2021年02月26日
軍事技術史に学ぶICT活用法 第13回 軍事技術を支えた科学者と組織 -総力戦における科学者と組織-
決断科学工房 眞殿 宏 氏
第一次世界大戦は、期間は4年と決して長くないが、犠牲者の数はそれまでの戦争と桁違い、双方で戦死者1千6百万人、戦傷者2千万人以上にあがる。死傷者数ばかりでなく、投入された資金、消費された資源・エネルギー、戦域の広さ、戦後の国家運営・国際関係に及ぼした影響、どれをとっても、それまでの戦争とは様相を異にするものであり、第二次世界大戦が始まるまで“大戦争(The Great War)”と称せられていた。
“総力戦”と言う言葉は、この戦争で独参謀次長を務めたエーリッヒ・ルーデンドルフ歩兵大将が1935年著した同名の著書「Der Totale Krieg(The Total War)」を嚆矢とし、その主張は「軍事指導者が国家を管理すべし」と言うところにある。しかし、これは広く受けいれられるものではなく、変じて直接的な軍事力だけでなく、政治力、経済力、資源調達力、科学技術力、生産力から宣伝力、思想面にまでおよぶ広範な国力を、動員・管理する体制を指すようになった。そして第二次世界大戦では原子爆弾に代表されるように、科学技術力が勝敗を左右する重要な因子になったわけである。本連載は、戦争遂行に於ける科学技術をテーマに縷々論じてきたが、今回はそこにおける、国家・軍事指導者と科学者の関係に焦点を絞り、これを企業経営におけるICT活用に投射してみる。
戦争における科学と技術
紀元前214~212年ローマとカルタゴの間で戦われた第二次ポエニ戦争シシリー島シラクサ(親カルタゴ)包囲戦ではアルキメデスが築城や投石器開発などで活躍している。科学者はこんな時代から戦争と深く関わっているのだ。第一次世界大戦は化学戦、第二次世界大戦は物理戦とも言われ、科学技術力の戦いだった。当然ここには多数の科学者・技術者が関わることになる。ただここで留意すべきは、科学技術と一括りになっていても、短期間に戦力化できる“技術”と深遠な真理を追究する“科学”では本来その役割は違うだろう。
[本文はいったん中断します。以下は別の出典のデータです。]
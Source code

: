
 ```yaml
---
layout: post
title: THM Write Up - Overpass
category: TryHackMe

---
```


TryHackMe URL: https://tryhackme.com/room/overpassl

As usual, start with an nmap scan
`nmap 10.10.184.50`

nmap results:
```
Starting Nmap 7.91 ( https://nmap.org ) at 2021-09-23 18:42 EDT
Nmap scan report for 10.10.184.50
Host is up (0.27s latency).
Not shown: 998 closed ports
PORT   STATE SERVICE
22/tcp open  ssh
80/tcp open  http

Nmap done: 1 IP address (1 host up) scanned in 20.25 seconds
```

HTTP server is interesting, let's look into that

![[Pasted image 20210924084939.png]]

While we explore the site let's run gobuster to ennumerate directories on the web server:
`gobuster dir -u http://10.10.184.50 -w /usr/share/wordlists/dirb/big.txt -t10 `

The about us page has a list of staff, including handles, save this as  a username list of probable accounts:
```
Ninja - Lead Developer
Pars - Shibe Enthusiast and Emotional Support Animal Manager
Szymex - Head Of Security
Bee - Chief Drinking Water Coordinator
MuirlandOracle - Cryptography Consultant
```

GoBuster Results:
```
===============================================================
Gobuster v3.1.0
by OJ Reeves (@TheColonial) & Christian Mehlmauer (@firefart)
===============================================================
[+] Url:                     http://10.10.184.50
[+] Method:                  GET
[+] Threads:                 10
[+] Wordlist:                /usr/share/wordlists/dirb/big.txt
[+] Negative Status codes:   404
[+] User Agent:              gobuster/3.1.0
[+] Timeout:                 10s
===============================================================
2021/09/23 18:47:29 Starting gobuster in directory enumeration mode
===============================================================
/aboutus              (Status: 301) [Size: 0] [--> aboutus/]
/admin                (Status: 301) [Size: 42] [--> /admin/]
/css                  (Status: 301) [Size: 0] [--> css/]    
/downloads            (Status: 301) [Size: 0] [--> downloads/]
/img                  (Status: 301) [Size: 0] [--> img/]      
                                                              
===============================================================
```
技術が具体的問題解決を主とするのに対しで、科学がより抽象域を対象にする学問であることを考えると、思わぬ事態に遭遇した時、科学の果たす役割は技術より柔軟性があるとも言える。
出典:Wikipedia フリッツ・ハーバー
兵器開発・生産に関わる技術者は、各国とも軍直轄の技術部門や工廠を始め、兵器メーカー、航空機メーカー、造船所に多数居たが、これらの人が国策や軍事作戦に直接かかわることはなかった。では科学者はどうだったろか?先に第一次世界大戦は化学戦と書いた。例えば、“化学兵器の父”と擬せられたのがカイザー・ウィルムヘルム協会(KWI)物理化学研究所長であったフリッツ・ハーバーが居る。空気中の窒素を分離、それを水素と反応させるアンモニア合成法を開発、ここから硝酸を誘導し爆薬の原料を確保したのである。それまで輸入品のチリ硝石に頼らざるを得なかったものを国内で調達できようにしたことは、戦争遂行に大きく寄与した。ただ、これらはあくまでも本務である化学研究の結果であって、戦略・国策と直結するものではなかった。また、国家戦略策定あるいは作戦に関わらなかったと言う点では英国の科学者も同様で、兵役に就いていても、軍研究機関に配属されるか、下級指揮官として戦場に在ったものが多い。これが一変するのが第二次世界大戦である。つまり科学・科学者が総力戦の重要因子となったのは第二次世界大戦からであったと言っていい。これをICTの世界と対比すれば、インターネット普及前とその後とみなすことも出来るのではなかろうか。以下では英・米を中心に独・日を含めた戦争指導者と科学者の関係を、実在の人物や組織を取り上げ、その特質を考察し、企業経営者とICT技術者・組織の在り方を論じてみたい。
チャーチルの顧問;リンデマン
出典:Wikipedia フレデリック・リンデマン
フレデリック・リンデマンはアルザス・ロレーヌ地方で生まれたドイツ人である(1886年生れ)。一家は早い機会に英国に移住し、フレデリックはギムナジウム(中高一貫校)入学時一人ドイツに戻り、ベルリン大学で物理学を学び卒業後もそこで研究活動を続ける。ここで英人留学生ティザードと友達になったことが、その後の運命に大きく関わっていく。この間ドイツでの兵役を避けるため国籍を英国に移している。第一次世界大戦が勃発すると帰国、王立航空技術廠で各種実験に取り組む(技術士官、パイロット)。戦後オックスフォード大学出身でそこに准教授として復職したティザードの伝で休眠状態にあったクラレンドン物理学研究所に就職、その再興に尽力する。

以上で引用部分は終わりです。